Victor Thursby, head of Victory Street Pictures, seems to take it harder than anyone, brushing away tears at her funeral, lamenting her ruined future as he and director Franz Schmitt review her last film, caressing and whispering to her projected face on the screen in private. This isn’t the behavior of a man who’s simply regretting the loss of an asset or even a sex toy. He’s acting like someone who’s lost the love of his life, making past and future achievements meaningless.

But grief, even sincere grief, can’t stop the relentless gears of this industry from turning. Thursby’s whole life, even from when he was still Noah Feldman, flashes before his eyes and he still calls for reshoots, an act Charlie sees as tantamount to erasing Valeria from the film. Not that he’s going to stop it. He didn’t lift a finger when she begged him to save her from a crap movie, and despite deep nostalgia for their past interactions, he’s resigned to letting those responsible for her death and those scrubbing her legacy get away with it.

This is making him sound like a most pathetic, reprehensible protagonist, but he’s also a fragile cog in the machine, trying to deflect attention from his weakness lest he be removed. His war experiences has left something in his mind, a big, fat block that’s prevented him from writing for years, leaving him dependent on Gil to support them both.

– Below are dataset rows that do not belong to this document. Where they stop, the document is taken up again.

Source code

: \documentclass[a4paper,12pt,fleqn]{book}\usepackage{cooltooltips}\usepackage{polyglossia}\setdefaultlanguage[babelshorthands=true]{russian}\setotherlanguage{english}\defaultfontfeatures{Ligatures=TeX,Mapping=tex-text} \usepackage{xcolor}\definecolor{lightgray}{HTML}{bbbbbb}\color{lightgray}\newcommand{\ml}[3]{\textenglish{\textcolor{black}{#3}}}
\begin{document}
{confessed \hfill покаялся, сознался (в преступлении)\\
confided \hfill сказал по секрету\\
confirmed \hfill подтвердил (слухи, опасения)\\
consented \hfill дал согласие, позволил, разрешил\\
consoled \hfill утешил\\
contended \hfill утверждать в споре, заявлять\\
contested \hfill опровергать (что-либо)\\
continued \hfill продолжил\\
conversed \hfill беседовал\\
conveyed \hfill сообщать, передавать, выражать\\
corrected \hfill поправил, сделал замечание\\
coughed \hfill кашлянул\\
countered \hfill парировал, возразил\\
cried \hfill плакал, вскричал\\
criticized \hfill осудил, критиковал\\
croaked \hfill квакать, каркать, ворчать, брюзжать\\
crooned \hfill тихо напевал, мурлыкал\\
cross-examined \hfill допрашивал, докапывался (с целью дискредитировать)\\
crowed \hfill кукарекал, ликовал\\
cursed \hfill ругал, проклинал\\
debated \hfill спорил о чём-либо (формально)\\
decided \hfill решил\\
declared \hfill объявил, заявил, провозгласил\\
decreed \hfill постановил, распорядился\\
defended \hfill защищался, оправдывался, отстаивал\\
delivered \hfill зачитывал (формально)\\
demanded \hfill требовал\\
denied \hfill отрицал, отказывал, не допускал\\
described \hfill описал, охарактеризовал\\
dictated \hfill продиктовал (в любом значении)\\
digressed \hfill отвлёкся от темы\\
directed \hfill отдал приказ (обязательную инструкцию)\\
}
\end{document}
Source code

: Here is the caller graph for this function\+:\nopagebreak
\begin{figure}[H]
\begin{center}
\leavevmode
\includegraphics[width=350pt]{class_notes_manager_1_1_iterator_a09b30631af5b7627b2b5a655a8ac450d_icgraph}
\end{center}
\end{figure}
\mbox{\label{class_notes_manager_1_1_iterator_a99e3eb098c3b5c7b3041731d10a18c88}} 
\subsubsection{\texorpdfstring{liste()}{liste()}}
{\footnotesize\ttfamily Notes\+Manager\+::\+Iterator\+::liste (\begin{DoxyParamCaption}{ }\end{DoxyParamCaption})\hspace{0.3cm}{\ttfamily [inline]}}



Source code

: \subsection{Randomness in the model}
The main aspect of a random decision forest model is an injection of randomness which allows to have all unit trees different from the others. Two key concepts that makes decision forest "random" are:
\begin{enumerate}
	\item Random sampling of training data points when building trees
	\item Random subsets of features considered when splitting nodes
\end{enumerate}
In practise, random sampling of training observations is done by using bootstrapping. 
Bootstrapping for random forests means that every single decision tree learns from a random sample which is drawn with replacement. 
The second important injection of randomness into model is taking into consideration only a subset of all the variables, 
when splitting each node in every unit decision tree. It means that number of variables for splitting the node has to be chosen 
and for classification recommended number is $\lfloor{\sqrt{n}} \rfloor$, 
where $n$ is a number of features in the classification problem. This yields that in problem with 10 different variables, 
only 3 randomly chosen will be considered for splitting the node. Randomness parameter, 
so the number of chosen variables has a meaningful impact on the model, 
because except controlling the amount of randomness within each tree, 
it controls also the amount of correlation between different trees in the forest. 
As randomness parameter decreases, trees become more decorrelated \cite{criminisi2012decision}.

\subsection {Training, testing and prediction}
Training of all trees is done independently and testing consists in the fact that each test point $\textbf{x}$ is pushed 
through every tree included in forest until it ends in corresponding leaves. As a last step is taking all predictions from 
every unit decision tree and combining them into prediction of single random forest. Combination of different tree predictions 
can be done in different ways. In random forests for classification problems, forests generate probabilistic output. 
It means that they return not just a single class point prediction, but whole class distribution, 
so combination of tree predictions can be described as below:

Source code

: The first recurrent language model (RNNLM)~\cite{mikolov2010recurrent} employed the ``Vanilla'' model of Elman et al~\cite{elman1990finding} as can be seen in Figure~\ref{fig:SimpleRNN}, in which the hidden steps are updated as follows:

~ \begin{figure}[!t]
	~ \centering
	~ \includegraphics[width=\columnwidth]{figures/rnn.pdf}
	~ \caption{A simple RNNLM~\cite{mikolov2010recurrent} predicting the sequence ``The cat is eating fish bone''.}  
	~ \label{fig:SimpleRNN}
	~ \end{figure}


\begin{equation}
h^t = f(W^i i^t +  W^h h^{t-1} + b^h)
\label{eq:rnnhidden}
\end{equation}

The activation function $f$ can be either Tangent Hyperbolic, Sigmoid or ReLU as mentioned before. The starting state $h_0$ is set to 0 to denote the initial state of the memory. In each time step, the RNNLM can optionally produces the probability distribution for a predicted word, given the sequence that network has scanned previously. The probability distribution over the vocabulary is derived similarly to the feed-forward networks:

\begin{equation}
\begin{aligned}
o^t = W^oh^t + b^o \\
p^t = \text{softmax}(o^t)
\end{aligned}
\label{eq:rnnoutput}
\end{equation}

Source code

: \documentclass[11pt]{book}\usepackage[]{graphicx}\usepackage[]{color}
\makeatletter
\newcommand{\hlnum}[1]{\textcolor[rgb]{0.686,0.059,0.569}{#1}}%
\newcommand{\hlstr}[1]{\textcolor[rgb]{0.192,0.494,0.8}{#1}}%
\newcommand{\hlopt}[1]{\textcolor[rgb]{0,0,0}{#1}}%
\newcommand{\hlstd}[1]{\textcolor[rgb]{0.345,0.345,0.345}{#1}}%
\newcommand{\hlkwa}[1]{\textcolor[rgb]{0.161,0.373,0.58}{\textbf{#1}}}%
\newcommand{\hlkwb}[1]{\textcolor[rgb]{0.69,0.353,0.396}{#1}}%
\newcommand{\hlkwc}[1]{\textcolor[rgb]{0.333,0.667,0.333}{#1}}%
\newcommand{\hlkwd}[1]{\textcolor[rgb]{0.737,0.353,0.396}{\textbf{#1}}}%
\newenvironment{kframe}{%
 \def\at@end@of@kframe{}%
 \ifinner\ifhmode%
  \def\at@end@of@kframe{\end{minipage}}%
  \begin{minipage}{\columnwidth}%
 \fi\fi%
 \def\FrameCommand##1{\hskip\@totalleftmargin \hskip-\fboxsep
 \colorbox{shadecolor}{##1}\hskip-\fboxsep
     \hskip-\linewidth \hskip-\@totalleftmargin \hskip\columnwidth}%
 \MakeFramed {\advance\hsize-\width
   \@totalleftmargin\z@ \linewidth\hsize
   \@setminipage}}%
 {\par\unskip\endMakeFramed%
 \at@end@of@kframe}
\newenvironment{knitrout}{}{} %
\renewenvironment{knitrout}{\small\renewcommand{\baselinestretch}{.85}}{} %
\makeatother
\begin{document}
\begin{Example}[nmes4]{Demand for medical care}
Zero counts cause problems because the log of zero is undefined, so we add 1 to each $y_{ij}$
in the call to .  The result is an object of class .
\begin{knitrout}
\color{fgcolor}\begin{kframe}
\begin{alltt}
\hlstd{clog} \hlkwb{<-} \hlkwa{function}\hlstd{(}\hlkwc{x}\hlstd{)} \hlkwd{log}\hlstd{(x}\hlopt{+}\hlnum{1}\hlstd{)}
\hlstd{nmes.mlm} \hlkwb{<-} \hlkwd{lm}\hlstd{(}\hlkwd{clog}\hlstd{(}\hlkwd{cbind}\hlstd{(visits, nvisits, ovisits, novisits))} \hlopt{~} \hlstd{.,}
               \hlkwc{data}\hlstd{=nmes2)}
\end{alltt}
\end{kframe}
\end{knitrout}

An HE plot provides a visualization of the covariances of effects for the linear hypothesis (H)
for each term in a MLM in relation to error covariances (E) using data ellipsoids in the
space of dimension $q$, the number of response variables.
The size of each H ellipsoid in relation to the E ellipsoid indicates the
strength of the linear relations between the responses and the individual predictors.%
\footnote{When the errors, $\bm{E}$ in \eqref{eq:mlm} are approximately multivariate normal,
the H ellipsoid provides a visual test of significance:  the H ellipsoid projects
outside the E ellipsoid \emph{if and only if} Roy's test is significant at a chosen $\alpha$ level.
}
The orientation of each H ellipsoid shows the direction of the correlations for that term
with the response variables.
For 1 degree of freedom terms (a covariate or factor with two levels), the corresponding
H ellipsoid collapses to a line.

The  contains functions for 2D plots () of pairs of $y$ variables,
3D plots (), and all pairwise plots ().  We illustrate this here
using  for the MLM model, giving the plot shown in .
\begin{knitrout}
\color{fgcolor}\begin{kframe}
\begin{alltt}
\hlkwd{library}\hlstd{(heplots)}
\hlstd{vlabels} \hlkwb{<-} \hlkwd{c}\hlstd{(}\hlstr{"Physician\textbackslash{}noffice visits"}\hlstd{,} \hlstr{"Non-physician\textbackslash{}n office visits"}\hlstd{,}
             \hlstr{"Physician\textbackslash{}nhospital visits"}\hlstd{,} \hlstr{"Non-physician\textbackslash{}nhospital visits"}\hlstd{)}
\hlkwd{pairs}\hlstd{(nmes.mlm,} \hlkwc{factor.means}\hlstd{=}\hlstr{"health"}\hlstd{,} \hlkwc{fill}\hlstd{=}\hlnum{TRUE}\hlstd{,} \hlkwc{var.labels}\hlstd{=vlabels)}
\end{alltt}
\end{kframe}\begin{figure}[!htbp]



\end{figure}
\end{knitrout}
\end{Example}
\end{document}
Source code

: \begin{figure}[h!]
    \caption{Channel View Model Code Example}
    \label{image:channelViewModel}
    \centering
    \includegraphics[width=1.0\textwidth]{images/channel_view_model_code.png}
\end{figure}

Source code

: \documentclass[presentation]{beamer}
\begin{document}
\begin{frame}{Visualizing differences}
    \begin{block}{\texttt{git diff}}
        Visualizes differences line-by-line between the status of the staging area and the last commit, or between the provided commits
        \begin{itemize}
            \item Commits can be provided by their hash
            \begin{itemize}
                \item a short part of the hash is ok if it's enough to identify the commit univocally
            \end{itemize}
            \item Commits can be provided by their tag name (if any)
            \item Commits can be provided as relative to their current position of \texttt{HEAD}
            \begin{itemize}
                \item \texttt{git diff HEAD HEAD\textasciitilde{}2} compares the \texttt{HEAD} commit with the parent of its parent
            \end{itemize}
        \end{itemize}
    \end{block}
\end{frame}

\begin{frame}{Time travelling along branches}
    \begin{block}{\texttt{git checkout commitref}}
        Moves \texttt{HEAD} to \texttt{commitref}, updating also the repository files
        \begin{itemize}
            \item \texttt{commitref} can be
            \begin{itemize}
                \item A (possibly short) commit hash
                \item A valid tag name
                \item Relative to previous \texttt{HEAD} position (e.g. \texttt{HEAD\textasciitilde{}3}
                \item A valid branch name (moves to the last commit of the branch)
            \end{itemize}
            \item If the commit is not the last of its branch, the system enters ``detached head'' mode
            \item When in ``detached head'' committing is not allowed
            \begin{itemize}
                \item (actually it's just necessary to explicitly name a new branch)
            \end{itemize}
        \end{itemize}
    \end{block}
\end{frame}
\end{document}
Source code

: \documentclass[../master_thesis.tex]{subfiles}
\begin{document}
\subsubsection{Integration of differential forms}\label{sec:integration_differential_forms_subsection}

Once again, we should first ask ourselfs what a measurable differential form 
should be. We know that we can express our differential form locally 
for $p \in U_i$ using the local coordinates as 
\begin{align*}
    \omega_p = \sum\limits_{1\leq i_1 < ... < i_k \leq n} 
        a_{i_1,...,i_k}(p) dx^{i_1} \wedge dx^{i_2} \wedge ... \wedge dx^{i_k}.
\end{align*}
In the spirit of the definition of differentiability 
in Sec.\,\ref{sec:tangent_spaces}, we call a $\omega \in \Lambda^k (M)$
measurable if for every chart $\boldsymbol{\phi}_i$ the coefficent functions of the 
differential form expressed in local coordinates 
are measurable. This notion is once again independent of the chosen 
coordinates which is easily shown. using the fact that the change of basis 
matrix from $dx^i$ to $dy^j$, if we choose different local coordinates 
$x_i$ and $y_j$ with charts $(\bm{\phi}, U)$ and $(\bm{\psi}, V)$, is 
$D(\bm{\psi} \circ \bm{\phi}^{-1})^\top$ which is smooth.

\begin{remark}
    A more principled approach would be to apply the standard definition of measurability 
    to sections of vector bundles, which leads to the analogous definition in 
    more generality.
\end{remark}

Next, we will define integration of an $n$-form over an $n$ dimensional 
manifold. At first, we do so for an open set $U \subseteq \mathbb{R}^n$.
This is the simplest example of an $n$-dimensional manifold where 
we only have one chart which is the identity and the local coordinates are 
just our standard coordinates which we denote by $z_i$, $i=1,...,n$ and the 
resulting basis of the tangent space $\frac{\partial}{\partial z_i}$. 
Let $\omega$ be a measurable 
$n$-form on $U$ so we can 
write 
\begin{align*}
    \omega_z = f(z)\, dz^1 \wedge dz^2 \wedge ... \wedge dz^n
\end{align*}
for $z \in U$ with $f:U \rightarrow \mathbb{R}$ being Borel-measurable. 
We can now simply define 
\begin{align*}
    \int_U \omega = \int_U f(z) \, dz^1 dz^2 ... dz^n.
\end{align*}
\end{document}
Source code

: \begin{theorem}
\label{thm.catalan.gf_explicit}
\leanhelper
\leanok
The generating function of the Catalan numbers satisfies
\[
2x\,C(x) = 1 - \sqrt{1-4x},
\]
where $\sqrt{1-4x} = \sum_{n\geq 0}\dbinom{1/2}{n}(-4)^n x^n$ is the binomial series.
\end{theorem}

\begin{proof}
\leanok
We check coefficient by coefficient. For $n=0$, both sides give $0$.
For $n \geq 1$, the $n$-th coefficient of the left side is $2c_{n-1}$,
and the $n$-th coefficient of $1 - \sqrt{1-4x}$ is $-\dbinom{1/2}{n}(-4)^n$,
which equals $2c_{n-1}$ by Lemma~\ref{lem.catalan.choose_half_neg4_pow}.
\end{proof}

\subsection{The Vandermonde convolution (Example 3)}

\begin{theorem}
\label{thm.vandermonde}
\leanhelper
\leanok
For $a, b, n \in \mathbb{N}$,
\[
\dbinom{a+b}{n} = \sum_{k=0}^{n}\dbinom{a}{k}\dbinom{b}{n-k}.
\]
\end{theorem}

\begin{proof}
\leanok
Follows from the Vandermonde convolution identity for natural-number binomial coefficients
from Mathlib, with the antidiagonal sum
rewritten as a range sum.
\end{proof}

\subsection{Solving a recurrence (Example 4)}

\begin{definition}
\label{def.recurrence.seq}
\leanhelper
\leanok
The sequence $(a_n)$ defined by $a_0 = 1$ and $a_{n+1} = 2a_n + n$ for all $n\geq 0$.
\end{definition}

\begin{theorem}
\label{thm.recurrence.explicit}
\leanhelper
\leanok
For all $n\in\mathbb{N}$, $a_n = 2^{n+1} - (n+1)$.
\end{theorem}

Charlie’s Invisible Man fantasy underlines a desperation to be both noticed and overlooked: “He imagined it would be a relief, to have a mask everyone can see…but that made them look away all the same.”

If redemption is in the works, it’ll come from Charlie’s dissatisfaction with being a loser. Admitting that he only told Gil the truth of Valeria’s death so “he could be the strong one…the one who keeps it together,” Charlie shows that while he’s not willing to stand up to the big guns, he’ll prey on those just as vulnerable to feel better about himself. His concern for Gil’s family is as much about needling at Gil’s failures as receiving the gratitude of Gil’s attractive, increasingly affectionate wife.

Phillips’ art always seems like he’s either in the wrong biz or born in the wrong era or both; he should be directing hardboiled gumshoe films at their black-and-white height. He comes pretty close to it in this series, with a reel of panels from Valeria’s film looking exactly like it came from Otto Preminger, Orson Welles, or Alfred Hitchcock. It’s not just the style, but the body language and expressions of the actors that capture the period’s predilection for tense melodrama.

Conclusion: The characters’ complications make them difficult to understand, even unsympathetic, but also enormously compelling.

Grade: A-

– Minhquan Nguyen

Some Musings: – The Supreme Court ruling mentioned in the issue is most likely a reference to U.S. v. Paramount Pictures, Inc., 334 U.S. 131 (1948), which found the major film studios had violated antitrust laws by acting as producers and distributors both, essentially forcing theaters to show their movies on their schedule at their prices. If not for the Paramount Decree, we’d probably only be watching Michael Bay action flicks, rom-coms starring Katharine Heigl, and an endless parade of Madea and Jackass features right about now.